Top of Provided records

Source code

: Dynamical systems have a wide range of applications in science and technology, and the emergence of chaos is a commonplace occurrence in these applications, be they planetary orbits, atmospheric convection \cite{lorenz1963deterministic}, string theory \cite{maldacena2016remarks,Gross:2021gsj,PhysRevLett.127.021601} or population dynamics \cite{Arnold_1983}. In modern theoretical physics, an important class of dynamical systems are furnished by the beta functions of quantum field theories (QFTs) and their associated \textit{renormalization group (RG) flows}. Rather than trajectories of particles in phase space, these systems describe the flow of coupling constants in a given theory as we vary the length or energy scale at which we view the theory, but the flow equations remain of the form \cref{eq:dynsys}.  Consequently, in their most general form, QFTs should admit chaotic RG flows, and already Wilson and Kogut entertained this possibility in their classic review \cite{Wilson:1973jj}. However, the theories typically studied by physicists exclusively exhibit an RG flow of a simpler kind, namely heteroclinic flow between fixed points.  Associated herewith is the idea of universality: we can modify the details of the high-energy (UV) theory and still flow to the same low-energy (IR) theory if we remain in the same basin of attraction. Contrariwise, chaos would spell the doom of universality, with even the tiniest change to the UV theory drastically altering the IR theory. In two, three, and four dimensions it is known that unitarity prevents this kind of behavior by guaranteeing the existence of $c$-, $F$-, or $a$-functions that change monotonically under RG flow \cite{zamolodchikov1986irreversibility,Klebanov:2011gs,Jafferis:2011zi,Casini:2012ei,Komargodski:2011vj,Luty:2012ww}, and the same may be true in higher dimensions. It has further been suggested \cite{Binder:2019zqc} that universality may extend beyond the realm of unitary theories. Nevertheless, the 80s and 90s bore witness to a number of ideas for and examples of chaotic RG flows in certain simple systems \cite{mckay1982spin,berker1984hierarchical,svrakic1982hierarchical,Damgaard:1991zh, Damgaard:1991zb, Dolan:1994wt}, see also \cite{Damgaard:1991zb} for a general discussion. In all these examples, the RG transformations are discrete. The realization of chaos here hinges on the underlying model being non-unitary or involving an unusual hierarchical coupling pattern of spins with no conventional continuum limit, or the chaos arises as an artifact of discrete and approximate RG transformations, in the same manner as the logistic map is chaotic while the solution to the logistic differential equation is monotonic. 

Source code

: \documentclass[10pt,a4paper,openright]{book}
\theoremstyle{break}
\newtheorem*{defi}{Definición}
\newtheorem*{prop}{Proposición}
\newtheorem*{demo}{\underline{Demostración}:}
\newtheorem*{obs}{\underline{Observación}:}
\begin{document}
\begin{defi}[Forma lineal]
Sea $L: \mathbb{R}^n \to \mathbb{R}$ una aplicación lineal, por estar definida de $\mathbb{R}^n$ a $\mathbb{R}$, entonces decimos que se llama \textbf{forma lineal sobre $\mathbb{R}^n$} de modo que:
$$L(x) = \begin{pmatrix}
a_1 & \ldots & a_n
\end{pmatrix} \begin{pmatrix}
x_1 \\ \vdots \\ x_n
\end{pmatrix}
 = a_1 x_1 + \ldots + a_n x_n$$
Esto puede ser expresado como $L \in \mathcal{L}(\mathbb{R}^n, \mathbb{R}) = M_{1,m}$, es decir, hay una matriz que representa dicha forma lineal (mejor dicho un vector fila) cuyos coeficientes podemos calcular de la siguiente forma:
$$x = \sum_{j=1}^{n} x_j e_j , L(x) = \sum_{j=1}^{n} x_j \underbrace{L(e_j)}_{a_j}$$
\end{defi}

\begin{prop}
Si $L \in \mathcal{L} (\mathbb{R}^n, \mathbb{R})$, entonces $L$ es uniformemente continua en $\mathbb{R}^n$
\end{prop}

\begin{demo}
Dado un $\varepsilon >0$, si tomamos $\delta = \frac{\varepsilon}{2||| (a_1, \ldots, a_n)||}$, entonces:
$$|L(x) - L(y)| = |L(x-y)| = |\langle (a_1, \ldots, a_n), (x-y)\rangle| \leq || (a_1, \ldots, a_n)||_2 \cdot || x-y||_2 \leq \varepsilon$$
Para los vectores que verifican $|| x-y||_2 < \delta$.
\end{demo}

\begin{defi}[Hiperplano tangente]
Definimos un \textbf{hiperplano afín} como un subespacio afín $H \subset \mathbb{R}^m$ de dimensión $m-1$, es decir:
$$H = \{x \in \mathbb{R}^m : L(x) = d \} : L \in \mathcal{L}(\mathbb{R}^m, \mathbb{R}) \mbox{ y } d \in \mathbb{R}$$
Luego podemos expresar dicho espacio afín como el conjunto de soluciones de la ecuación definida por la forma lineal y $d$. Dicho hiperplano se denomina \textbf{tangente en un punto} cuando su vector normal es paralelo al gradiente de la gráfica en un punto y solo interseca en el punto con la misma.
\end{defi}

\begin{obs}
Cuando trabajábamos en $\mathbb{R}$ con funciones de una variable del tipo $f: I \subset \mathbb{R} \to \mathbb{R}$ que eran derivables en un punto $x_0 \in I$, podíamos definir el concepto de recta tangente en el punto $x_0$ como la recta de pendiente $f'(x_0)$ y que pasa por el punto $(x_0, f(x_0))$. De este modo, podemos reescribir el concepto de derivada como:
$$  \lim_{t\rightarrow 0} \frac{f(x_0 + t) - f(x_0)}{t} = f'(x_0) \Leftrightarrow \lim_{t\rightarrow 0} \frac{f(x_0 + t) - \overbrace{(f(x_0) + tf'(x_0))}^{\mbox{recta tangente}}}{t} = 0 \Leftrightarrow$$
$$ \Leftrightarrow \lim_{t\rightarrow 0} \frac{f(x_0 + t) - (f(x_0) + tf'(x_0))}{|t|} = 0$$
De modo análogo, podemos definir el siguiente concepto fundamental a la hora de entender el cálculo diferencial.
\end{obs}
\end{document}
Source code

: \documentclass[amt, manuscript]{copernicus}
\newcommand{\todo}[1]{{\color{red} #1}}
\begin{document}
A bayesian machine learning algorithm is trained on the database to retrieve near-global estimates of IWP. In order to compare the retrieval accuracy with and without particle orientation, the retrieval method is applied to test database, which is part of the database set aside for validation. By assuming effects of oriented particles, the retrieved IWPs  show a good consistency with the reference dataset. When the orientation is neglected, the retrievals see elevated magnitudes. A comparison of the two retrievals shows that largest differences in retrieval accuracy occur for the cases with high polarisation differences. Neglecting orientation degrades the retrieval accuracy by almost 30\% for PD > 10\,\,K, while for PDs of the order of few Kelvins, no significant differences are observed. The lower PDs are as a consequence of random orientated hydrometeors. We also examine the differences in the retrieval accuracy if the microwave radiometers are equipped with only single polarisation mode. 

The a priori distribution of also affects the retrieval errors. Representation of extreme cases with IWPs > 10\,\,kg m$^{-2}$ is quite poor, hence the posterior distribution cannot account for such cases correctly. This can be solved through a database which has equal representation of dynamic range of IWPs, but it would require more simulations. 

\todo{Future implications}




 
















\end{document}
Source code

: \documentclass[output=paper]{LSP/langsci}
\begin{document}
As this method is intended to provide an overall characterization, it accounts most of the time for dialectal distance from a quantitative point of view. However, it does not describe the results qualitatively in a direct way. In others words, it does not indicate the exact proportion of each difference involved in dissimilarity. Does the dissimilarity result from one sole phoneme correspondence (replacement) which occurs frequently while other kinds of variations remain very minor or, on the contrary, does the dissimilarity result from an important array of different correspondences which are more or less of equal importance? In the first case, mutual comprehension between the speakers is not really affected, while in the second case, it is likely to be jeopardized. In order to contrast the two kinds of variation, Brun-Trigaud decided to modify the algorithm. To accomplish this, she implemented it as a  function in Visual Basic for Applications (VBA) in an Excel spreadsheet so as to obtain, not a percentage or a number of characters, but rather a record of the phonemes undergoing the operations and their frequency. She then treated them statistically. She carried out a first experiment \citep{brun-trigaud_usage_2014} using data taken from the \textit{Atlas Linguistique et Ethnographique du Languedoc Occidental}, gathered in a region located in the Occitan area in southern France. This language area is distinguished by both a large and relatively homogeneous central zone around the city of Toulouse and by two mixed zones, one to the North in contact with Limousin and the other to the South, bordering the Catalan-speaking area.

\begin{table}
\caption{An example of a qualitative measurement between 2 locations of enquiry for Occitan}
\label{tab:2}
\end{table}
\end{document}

Bottom of Provided records

● **Task description**: Out of the preceding entries, pull every line containing the string "subset".

● **Answer to this exercise**:
Definimos un \textbf{hiperplano afín} como un subespacio afín $H \subset \mathbb{R}^m$ de dimensión $m-1$, es decir:
Cuando trabajábamos en $\mathbb{R}$ con funciones de una variable del tipo $f: I \subset \mathbb{R} \to \mathbb{R}$ que eran derivables en un punto $x_0 \in I$, podíamos definir el concepto de recta tangente en el punto $x_0$ como la recta de pendiente $f'(x_0)$ y que pasa por el punto $(x_0, f(x_0))$. De este modo, podemos reescribir el concepto de derivada como:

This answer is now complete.